On ‘Let’s Turn On’, Michelle’s [Adamson’s] vocals are going into the Morphoder plugin and then I sent that out to my Hughs & Kettner Tri-Amp MK2 [amplifier]. I’m micing it up, distorting it, and then returning it back to the desk. I used this underneath her main vocals.

Juno Reactor and the Mutant Theater – Let’s Turn On

4. Return to…Your Previous Ideas

Ben, is it true that you never listen to your old tracks? Talk to us about the ‘Return of the Pistolero’. What made you want to revisit this massive hit?

I’m not interested in visiting my own museum! I’d rather focus on the future. When my booking agent asked me to do a new version of ‘Pistolero’, I didn’t think it was such a brilliant idea. I was worried that fans of the original Pistolero wouldn’t like it. But I got together with guitarist Amir Haddad (Juno Reactor, Hans Zimmer), and in a day we had the main riff. Which is not easy; putting an acoustic, nylon-stringed guitar on an electronic track and retaining its sound in the mix. I’ve mixed that track about eight million times to try and get it right. I’ve got a few transient designers in my collection, but I found Smack Attack [transient shaper plugin] to be incredibly helpful for bringing out some length on those notes of the acoustic guitar in “Return to Pistolero”, and I ended up using it a lot on final mixes for the Mutant Theatre album.

Juno Reactor – The Mutant Theatre

5. Collaborate with Real People

You’ve collaborated with film composers, video game designers and ensembles of musicians from across the world. What can you share with us as far as collaborating with others?

It’s more about the vibe and getting intimate with the sounds. What I love about working with people is actually meeting them. You don’t just get a superficial loop or sample, you get to breathe, listen and work with their culture. Whether it turns out to be a good record or bad record, to me it’s about the memories and experiences.

When I’m working with someone, my attitude is to let them do what they do, and I’ll sort of sit back for a minute and decide what I would like to do with it as well. I’m a bit like a human crow; I want to get in your brain and steal your ideas!
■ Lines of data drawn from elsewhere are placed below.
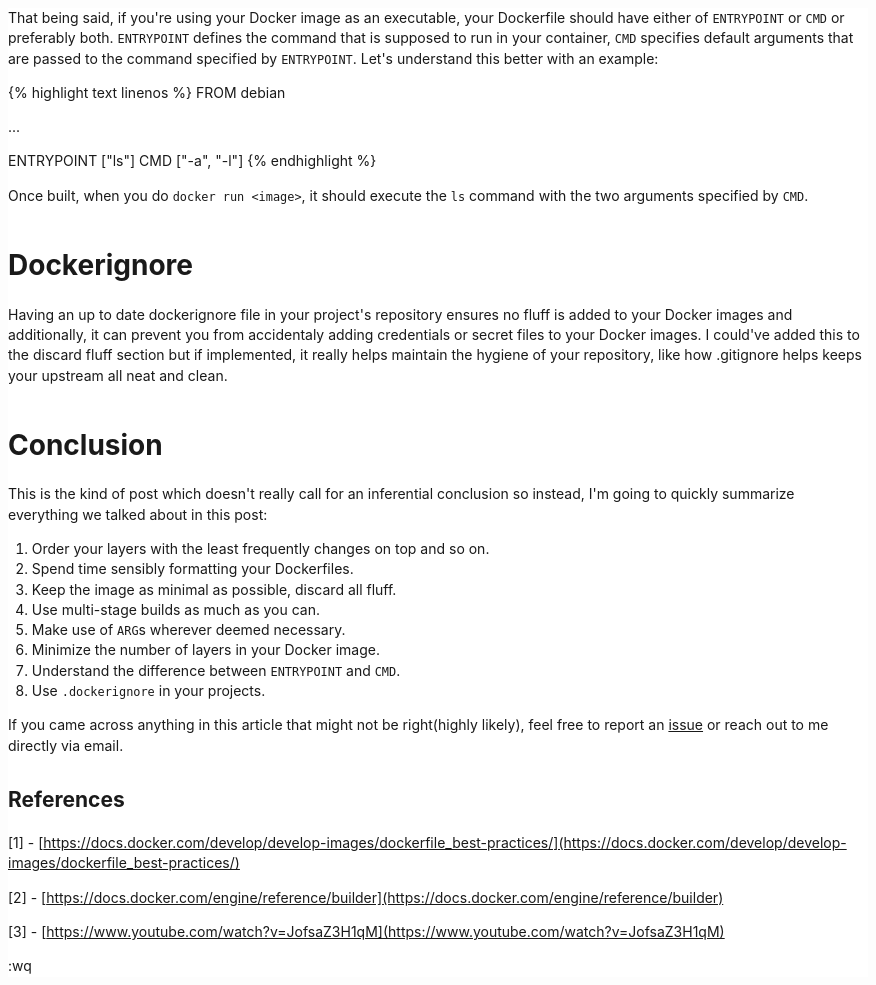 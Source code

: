 That being said, if you're using your Docker image as an executable, your Dockerfile should have either of `ENTRYPOINT` or `CMD` or preferably both. `ENTRYPOINT` defines the command that is supposed to run in your container, `CMD` specifies default arguments that are passed to the command specified by `ENTRYPOINT`. Let's understand this better with an example:

{% highlight text linenos %}
FROM debian

...

ENTRYPOINT ["ls"]
CMD ["-a", "-l"]
{% endhighlight %}

Once built, when you do `docker run <image>`, it should execute the `ls` command with the two arguments specified by `CMD`.

# Dockerignore
Having an up to date dockerignore file in your project's repository ensures no fluff is added to your Docker images and additionally, it can prevent you from accidentaly adding credentials or secret files to your Docker images. I could've added this to the discard fluff section but if implemented, it really helps maintain the hygiene of your repository, like how .gitignore helps keeps your upstream all neat and clean.

# Conclusion
This is the kind of post which doesn't really call for an inferential conclusion so instead, I'm going to quickly summarize everything we talked about in this post:
1. Order your layers with the least frequently changes on top and so on.
2. Spend time sensibly formatting your Dockerfiles.
3. Keep the image as minimal as possible, discard all fluff.
4. Use multi-stage builds as much as you can.
5. Make use of `ARG`s wherever deemed necessary.
6. Minimize the number of layers in your Docker image.
7. Understand the difference between `ENTRYPOINT` and `CMD`.
8. Use `.dockerignore` in your projects.

If you came across anything in this article that might not be right(highly likely), feel free to report an [issue](https://github.com/danishprakash/danishpraka.sh/issues) or reach out to me directly via email.

## References
[1] - [https://docs.docker.com/develop/develop-images/dockerfile_best-practices/](https://docs.docker.com/develop/develop-images/dockerfile_best-practices/)

[2] - [https://docs.docker.com/engine/reference/builder](https://docs.docker.com/engine/reference/builder)

[3] - [https://www.youtube.com/watch?v=JofsaZ3H1qM](https://www.youtube.com/watch?v=JofsaZ3H1qM)

:wq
When you’re working in the studio with someone, it’s not about teaching anything to each other, it’s about finding that one thing you can get from each other to make it work.

6. Jump Outside Your Genre

Your collaborations, global influences and approach to productions have given Juno Reactor a genre-less aura. How can someone get their sound and voice to translate across genres?

Try to be different and make the difference. Go out, research stuff, listen to lots of music that aren’t really part of your genre and bring that into your genre. For any genre to move forward, you have to bring in influences from outside.

I remember Jimmy [Cauty] from The KLF saying to me; “Have you ever done a track that lasts an hour?” I said, “F@*k no!” He said, “You should try it.” So, I went into the studio about a week later and sort of mentally laid out this idea of doing a mix that would last an hour and started creating something that later became Luciana, which runs for sixty-one minutes and twenty seconds.

I’ve found exercises like that really useful; jumping out of your own perceived genre and doing something completely different. Even though you might not be able to sell it and it might not be any use to you, you might pull something from it.

Juno Reactor & The Mutant Theatre takeover DEF CON 26 at Caesar’s Palace, Las Vegas.

7. Bring Something New to the Table

Tell us about the Juno Reactor & The Mutant Theater live show. What’s in store for the audience?

I come from a very performance-based background. I’ve been in bands, I’ve sung, I’ve been a DJ and I’ve done art installations. The Mutant Theatre is where all these things collide.

I’d been thinking of a show like this for five or six years already. I thought it would be great to just bring something new that’s not just reselling the same old rubbish to the audience. I really wanted a Las Vegas-style show for trance—something that gives more than just the posturing of musicianship and mixes theater, dance and psychedelic visuals.